#### DATA SUPPLIED ####

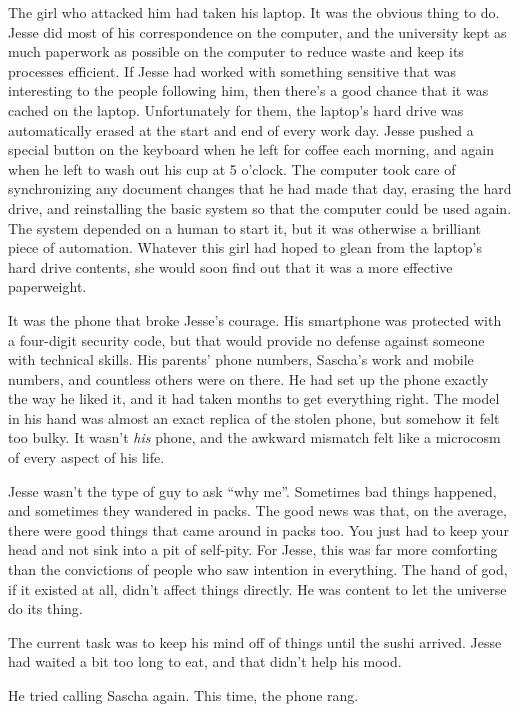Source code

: \documentclass[12pt]{book}
\begin{document}
The girl who attacked him had taken his laptop.  It was the obvious thing to do.  Jesse did most of his correspondence on the computer, and the university kept as much paperwork as possible on the computer to reduce waste and keep its processes efficient.  If Jesse had worked with something sensitive that was interesting to the people following him, then there's a good chance that it was cached on the laptop.  Unfortunately for them, the laptop's hard drive was automatically erased at the start and end of every work day.  Jesse pushed a special button on the keyboard when he left for coffee each morning, and again when he left to wash out his cup at 5 o'clock.  The computer took care of synchronizing any document changes that he had made that day, erasing the hard drive, and reinstalling the basic system so that the computer could be used again.  The system depended on a human to start it, but it was otherwise a brilliant piece of automation.  Whatever this girl had hoped to glean from the laptop's hard drive contents, she would soon find out that it was a more effective paperweight.

It was the phone that broke Jesse's courage.  His smartphone was protected with a four-digit security code, but that would provide no defense against someone with technical skills.  His parents' phone numbers, Sascha's work and mobile numbers, and countless others were on there.  He had set up the phone exactly the way he liked it, and it had taken months to get everything right.  The model in his hand was almost an exact replica of the stolen phone, but somehow it felt too bulky.  It wasn't \emph{his} phone, and the awkward mismatch felt like a microcosm of every aspect of his life.

Jesse wasn't the type of guy to ask ``why me''.  Sometimes bad things happened, and sometimes they wandered in packs.  The good news was that, on the average, there were good things that came around in packs too.  You just had to keep your head and not sink into a pit of self-pity.  For Jesse, this was far more comforting than the convictions of people who saw intention in everything.  The hand of god, if it existed at all, didn't affect things directly.  He was content to let the universe do its thing.

The current task was to keep his mind off of things until the sushi arrived.  Jesse had waited a bit too long to eat, and that didn't help his mood.

He tried calling Sascha again.  This time, the phone rang.
\end{document}
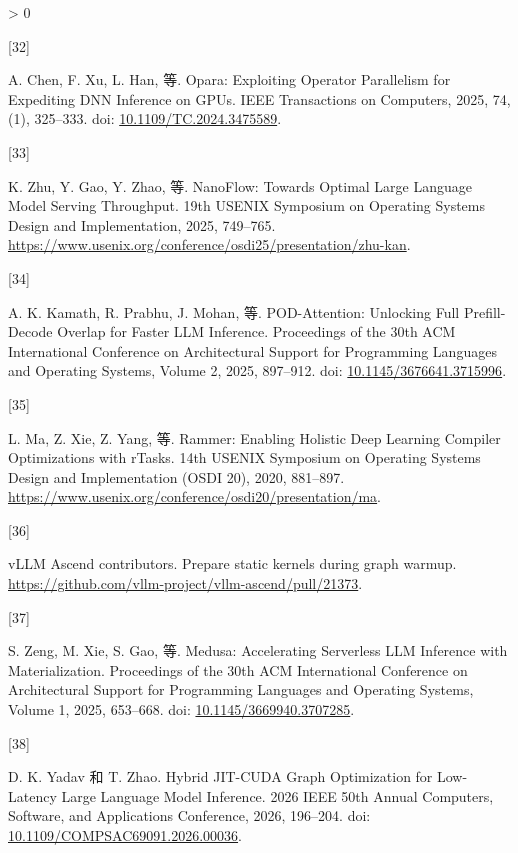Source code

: \documentclass[
  UTF8,
  zihao=5]{ctexart}
\newlength{\cslhangindent}
\newlength{\csllabelwidth}
\newenvironment{CSLReferences}[2] %
 {%
  \setlength{\parindent}{0pt}
  \ifodd #1 \everypar{\setlength{\hangindent}{\cslhangindent}}\ignorespaces\fi
  \ifnum #2 > 0
  \setlength{\parskip}{#2\baselineskip}
  \fi
 }%
 {}
\newcommand{\CSLLeftMargin}[1]{\parbox[t]{\csllabelwidth}{#1}}
\newcommand{\CSLRightInline}[1]{\parbox[t]{\linewidth - \csllabelwidth}{#1}\par}
\begin{document}
\begin{CSLReferences}{0}{0}
\leavevmode{}%
\CSLLeftMargin{{[}32{]} }%
\CSLRightInline{A. Chen, F. Xu, L. Han, 等. Opara: Exploiting Operator
Parallelism for Expediting DNN Inference on GPUs. IEEE Transactions on
Computers, 2025, 74, (1), 325--333. doi:
\href{https://doi.org/10.1109/TC.2024.3475589}{10.1109/TC.2024.3475589}.}

\leavevmode{}%
\CSLLeftMargin{{[}33{]} }%
\CSLRightInline{K. Zhu, Y. Gao, Y. Zhao, 等. {NanoFlow: Towards Optimal
Large Language Model Serving Throughput}. 19th USENIX Symposium on
Operating Systems Design and Implementation, 2025, 749--765.
\url{https://www.usenix.org/conference/osdi25/presentation/zhu-kan}.}

\leavevmode{}%
\CSLLeftMargin{{[}34{]} }%
\CSLRightInline{A. K. Kamath, R. Prabhu, J. Mohan, 等. {POD-Attention:
Unlocking Full Prefill-Decode Overlap for Faster LLM Inference}.
Proceedings of the 30th ACM International Conference on Architectural
Support for Programming Languages and Operating Systems, Volume 2, 2025,
897--912. doi:
\href{https://doi.org/10.1145/3676641.3715996}{10.1145/3676641.3715996}.}

\leavevmode{}%
\CSLLeftMargin{{[}35{]} }%
\CSLRightInline{L. Ma, Z. Xie, Z. Yang, 等. Rammer: Enabling Holistic
Deep Learning Compiler Optimizations with rTasks. 14th USENIX Symposium
on Operating Systems Design and Implementation (OSDI 20), 2020,
881--897.
\url{https://www.usenix.org/conference/osdi20/presentation/ma}.}

\leavevmode{}%
\CSLLeftMargin{{[}36{]} }%
\CSLRightInline{vLLM Ascend contributors. {Prepare static kernels during
graph warmup}.
\url{https://github.com/vllm-project/vllm-ascend/pull/21373}.}

\leavevmode{}%
\CSLLeftMargin{{[}37{]} }%
\CSLRightInline{S. Zeng, M. Xie, S. Gao, 等. Medusa: Accelerating
Serverless LLM Inference with Materialization. Proceedings of the 30th
ACM International Conference on Architectural Support for Programming
Languages and Operating Systems, Volume 1, 2025, 653--668. doi:
\href{https://doi.org/10.1145/3669940.3707285}{10.1145/3669940.3707285}.}

\leavevmode{}%
\CSLLeftMargin{{[}38{]} }%
\CSLRightInline{D. K. Yadav 和 T. Zhao. {Hybrid JIT-CUDA Graph
Optimization for Low-Latency Large Language Model Inference}. 2026 IEEE
50th Annual Computers, Software, and Applications Conference, 2026,
196--204. doi:
\href{https://doi.org/10.1109/COMPSAC69091.2026.00036}{10.1109/COMPSAC69091.2026.00036}.}


\end{CSLReferences}
\end{document}
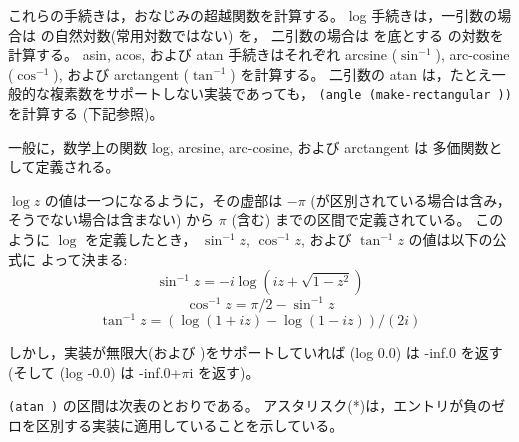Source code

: \begin{entry}{%
}

これらの手続きは，おなじみの超越関数を計算する。
{\cf log} 手続きは，一引数の場合は  の自然対数(常用対数ではない) を，
二引数の場合は  を底とする  の対数を計算する。
{\cf asin}, {\cf acos}, および {\cf atan} 手続きはそれぞれ arcsine ($\sin^{-1}$),
arc-cosine ($\cos^{-1}$), および arctangent ($\tan^{-1}$) を計算する。
二引数の {\cf atan} は，たとえ一般的な複素数をサポートしない実装であっても，
{\tt (angle (make-rectangular  ))} を計算する (下記参照)。

一般に，数学上の関数 log, arcsine, arc-cosine, および arctangent は
多価関数として定義される。

$\log z$ の値は一つになるように，その虚部は $-\pi$ ({}が区別されている場合は含み，そうでない場合は含まない) から
$\pi$ (含む) までの区間で定義されている。
このように $\log$ を定義したとき，
$\sin^{-1} z$, $\cos^{-1} z$, および  $\tan^{-1} z$ の値は以下の公式に
よって決まる:
$$\sin^{-1} z = -i \log (i z + \sqrt{1 - z^2})$$
$$\cos^{-1} z = \pi / 2 - \sin^{-1} z$$
$$\tan^{-1} z = (\log (1 + i z) - \log (1 - i z)) / (2 i)$$

しかし，実装が無限大(および {})をサポートしていれば
{\cf (log 0.0)} は {\cf -inf.0} を返す
(そして {\cf (log -0.0)} は {\cf -inf.0+$\pi$i} を返す)。

\texttt{({\cf atan}  )} の区間は次表のとおりである。
アスタリスク(*)は，エントリが負のゼロを区別する実装に適用していることを示している。


\end{entry}
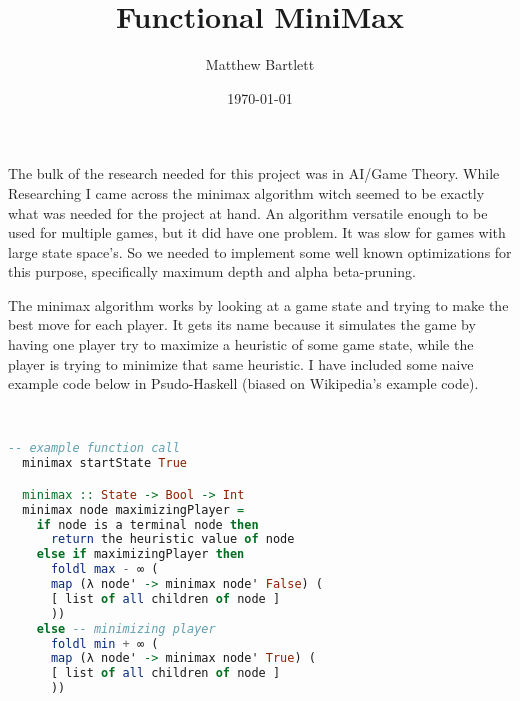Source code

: \documentclass[12pt]{article}
\begin{document}
  \author{Matthew Bartlett}
  \title{Functional MiniMax}
  \date{\today}
  \maketitle

  \begin{paragraph}
  \qquad The bulk of the research needed for this project was in AI/Game Theory. While Researching I came across the minimax\textsuperscript{\cite{MiniMax}} algorithm witch seemed to be exactly what was needed for the project at hand. An algorithm versatile enough to be used for multiple games, but it did have one problem. It was slow for games with large state space's. So we needed to implement some well known optimizations for this purpose, specifically maximum depth and alpha beta-pruning.
  \end{paragraph}

  \begin{paragraph}
  \qquad The minimax algorithm works by looking at a game state and trying to make the best move for each player. It gets its name because it simulates the game by having one player try to maximize a heuristic of some game state, while the player is trying to minimize that same heuristic. I have included some naive example code below in Psudo-Haskell (biased on Wikipedia's example code\textsuperscript{\cite{MiniMaxWiki}}).
  \end{paragraph}\\

  \begin{footnotesize} 
  \begin{lstlisting}[language=Haskell]
  -- example function call
  minimax startState True 

  minimax :: State -> Bool -> Int
  minimax node maximizingPlayer =
    if node is a terminal node then
      return the heuristic value of node
    else if maximizingPlayer then
      foldl max - ∞ (
      map (λ node' -> minimax node' False) (
      [ list of all children of node ]
      ))
    else -- minimizing player
      foldl min + ∞ (
      map (λ node' -> minimax node' True) (
      [ list of all children of node ]
      ))
  \end{lstlisting}
  \end{footnotesize}
\end{document}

####

Each line from the material above that mentions the word "else" needs to be copied.

● SOLUTION FOR THIS TASK:
    else if maximizingPlayer then
    else -- minimizing player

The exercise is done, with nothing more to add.